Sometimes you need to inspect some heterogeneous JSON documents. When it comes to working with JSON there are a lot of great libraries out there. However, there aren’t many tools out there that allow me to work with JSON in the shell without resorting to writing small custom bits of Python or Ruby each time. And even this doesn’t always get me as far as I’d like it to without writing larger blocks of Ruby/Python code to dig through large / complex JSON documents.

Given the title of this post, you can see where this is heading. I have created a simple command line utility as a gathering place of functionality for inspecting JSON documents. I’ll show off some features of the tool.

If you want to follow-along with the examples I’m showing, feel free to install the tool from PyPi via

pip install json-inspect

Let’s first make a file test.json to contain some fake JSON data to play with

[
 {
   "facebook": {
     "user": {
       "demographic": {
         "regions": [ {"name": "US"}, {"name": "Kentucky"}, {"name": "Louisville"} ]
       }
     }
   },
   "google": {
     "user": {
       "demographic": {
         "regions": [ {"name": "US"}, {"name": "Kentucky"}, {"name": "Highland Heights"} ]
       }
     }
   }
 },
 {
   "twitter": {
     "user": {
       "demographic": {
         "regions": [ {"name": "UK"}, {"name": "Wales"} ]
       }
     }
   }
 }
]

Frequency

If you are working with JSON data that you do not control (think data integrations) then you sometimes need to compare their specification of the data with the data you are actually receiving.
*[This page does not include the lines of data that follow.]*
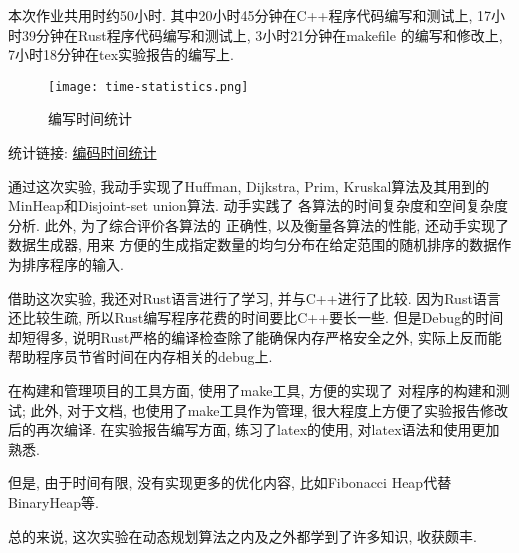 \label{ssub:实验心得}
本次作业共用时约50小时. 其中20小时45分钟在C++程序代码编写和测试上,
17小时39分钟在Rust程序代码编写和测试上, 3小时21分钟在makefile
的编写和修改上, 7小时18分钟在tex实验报告的编写上.\par
\begin{figure}[ht!]
	\begin{center}
		\texttt{[image: time-statistics.png]}
	\end{center}
	\caption{编写时间统计}
	\label{fig:screenTime}
\end{figure}
统计链接: \href{https://wakatime.com/@micuks/projects/uemupyroug?start=2022-11-26&end=2022-12-02}{编码时间统计}

通过这次实验, 我动手实现了Huffman, Dijkstra, Prim,
Kruskal算法及其用到的MinHeap和Disjoint-set union算法. 动手实践了
各算法的时间复杂度和空间复杂度分析. 此外, 为了综合评价各算法的
正确性, 以及衡量各算法的性能, 还动手实现了数据生成器, 用来
方便的生成指定数量的均匀分布在给定范围的随机排序的数据作为排序程序的输入.\par

借助这次实验, 我还对Rust语言进行了学习, 并与C++进行了比较.
因为Rust语言还比较生疏, 所以Rust编写程序花费的时间要比C++要长一些.
但是Debug的时间却短得多, 说明Rust严格的编译检查除了能确保内存严格安全之外,
实际上反而能帮助程序员节省时间在内存相关的debug上.\par

在构建和管理项目的工具方面, 使用了make工具, 方便的实现了
对程序的构建和测试; 此外, 对于文档, 也使用了make工具作为管理,
很大程度上方便了实验报告修改后的再次编译. 在实验报告编写方面,
练习了latex的使用, 对latex语法和使用更加熟悉.\par

但是, 由于时间有限, 没有实现更多的优化内容, 比如Fibonacci Heap代替BinaryHeap等.\par

总的来说, 这次实验在动态规划算法之内及之外都学到了许多知识, 收获颇丰.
For this we can create a histogram of values based on a search expression.

$ cat test.json | json-inspect histo '[].*.user.demographic.regions.[].name'

[].*.user.demographic.regions.[].name:
Highland Heig   | #########################                          | (1)
US              | ################################################## | (2)
Louisville      | #########################                          | (1)
Kentucky        | ################################################## | (2)
UK              | #########################                          | (1)
Wales           | #########################                          | (1)

Maybe I’m biased, but this is great! I was able to inspect this JSON document with minimal command-line-foo.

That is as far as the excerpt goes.